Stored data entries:
────
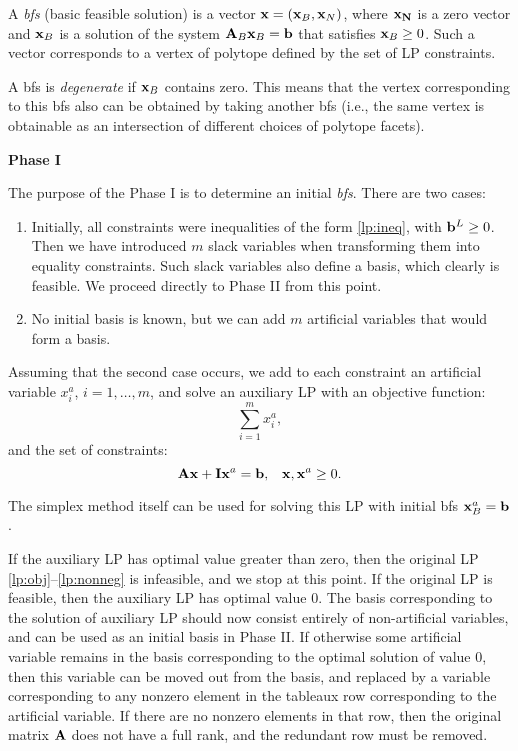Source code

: \documentclass[10pt]{article}
\begin{document}
A {\em bfs} (basic feasible solution) is a vector ${\bf x} = ({\bf x}_B, {\bf x}_N)$, where ${\bf x_N}$ is a zero vector and ${\bf x}_B$ is a solution of the system ${\bf A}_B {\bf x}_B = {\bf b}$ that satisfies ${\bf x}_B \geq 0$. Such a vector corresponds to a vertex of polytope defined by the set of LP constraints.

A bfs is {\em degenerate} if ${\bf x}_B$ contains zero. This means that the vertex corresponding to this bfs also can be obtained by taking another bfs (i.e., the same vertex is obtainable as an intersection of different choices of polytope facets).


\medskip
{\bf Phase I}

The purpose of the Phase I is to determine an initial {\em bfs}. There are two cases:
\begin{enumerate}
    \item Initially, all constraints were inequalities of the form \eqref{lp:ineq}, with ${\bf b}^L \geq 0$. Then we have introduced $m$ slack variables when transforming them into equality constraints. Such slack variables also define a basis, which clearly is feasible. We proceed directly to Phase II from this point.
    \item No initial basis is known, but we can add $m$ artificial variables that would form a basis.
\end{enumerate}

Assuming that the second case occurs, we add to each constraint an artificial variable $x^{a}_i$, $i = 1, \ldots, m$, and solve an auxiliary LP with an objective function:
$$
    \sum_{i=1}^m x^{a}_i,
$$
and the set of constraints:
$$
    {\bf A} {\bf x} + {\bf I} {\bf x}^a = {\bf b}, \;\;\; {\bf x}, {\bf x}^a \geq 0.
$$

The simplex method itself can be used for solving this LP with initial bfs ${\bf x}^a_B = {\bf b}$.

If the auxiliary LP has optimal value greater than zero, then the original LP \eqref{lp:obj}--\eqref{lp:nonneg} is infeasible, and we stop at this point.
If the original LP is feasible, then the auxiliary LP has optimal value $0$. The basis corresponding to the solution of auxiliary LP should now consist entirely of non-artificial variables, and can be used as an initial basis in Phase II. If otherwise some artificial variable remains in the basis corresponding to the optimal solution of value $0$, then this variable can be moved out from the basis, and replaced by a variable corresponding to any nonzero element in the tableaux row corresponding to the artificial variable. If there are no nonzero elements in that row, then the original matrix ${\bf A}$ does not have a full rank, and the redundant row must be removed.
\end{document}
────
Task to carry out –
What you return must match the records letter for letter, except that the pictures stay out.

Output of the task –
Source code

: \documentclass[10pt]{article}
\begin{document}
A {\em bfs} (basic feasible solution) is a vector ${\bf x} = ({\bf x}_B, {\bf x}_N)$, where ${\bf x_N}$ is a zero vector and ${\bf x}_B$ is a solution of the system ${\bf A}_B {\bf x}_B = {\bf b}$ that satisfies ${\bf x}_B \geq 0$. Such a vector corresponds to a vertex of polytope defined by the set of LP constraints.

A bfs is {\em degenerate} if ${\bf x}_B$ contains zero. This means that the vertex corresponding to this bfs also can be obtained by taking another bfs (i.e., the same vertex is obtainable as an intersection of different choices of polytope facets).


\medskip
{\bf Phase I}

The purpose of the Phase I is to determine an initial {\em bfs}. There are two cases:
\begin{enumerate}
    \item Initially, all constraints were inequalities of the form \eqref{lp:ineq}, with ${\bf b}^L \geq 0$. Then we have introduced $m$ slack variables when transforming them into equality constraints. Such slack variables also define a basis, which clearly is feasible. We proceed directly to Phase II from this point.
    \item No initial basis is known, but we can add $m$ artificial variables that would form a basis.
\end{enumerate}

Assuming that the second case occurs, we add to each constraint an artificial variable $x^{a}_i$, $i = 1, \ldots, m$, and solve an auxiliary LP with an objective function:
$$
    \sum_{i=1}^m x^{a}_i,
$$
and the set of constraints:
$$
    {\bf A} {\bf x} + {\bf I} {\bf x}^a = {\bf b}, \;\;\; {\bf x}, {\bf x}^a \geq 0.
$$

The simplex method itself can be used for solving this LP with initial bfs ${\bf x}^a_B = {\bf b}$.

If the auxiliary LP has optimal value greater than zero, then the original LP \eqref{lp:obj}--\eqref{lp:nonneg} is infeasible, and we stop at this point.
If the original LP is feasible, then the auxiliary LP has optimal value $0$. The basis corresponding to the solution of auxiliary LP should now consist entirely of non-artificial variables, and can be used as an initial basis in Phase II. If otherwise some artificial variable remains in the basis corresponding to the optimal solution of value $0$, then this variable can be moved out from the basis, and replaced by a variable corresponding to any nonzero element in the tableaux row corresponding to the artificial variable. If there are no nonzero elements in that row, then the original matrix ${\bf A}$ does not have a full rank, and the redundant row must be removed.
\end{document}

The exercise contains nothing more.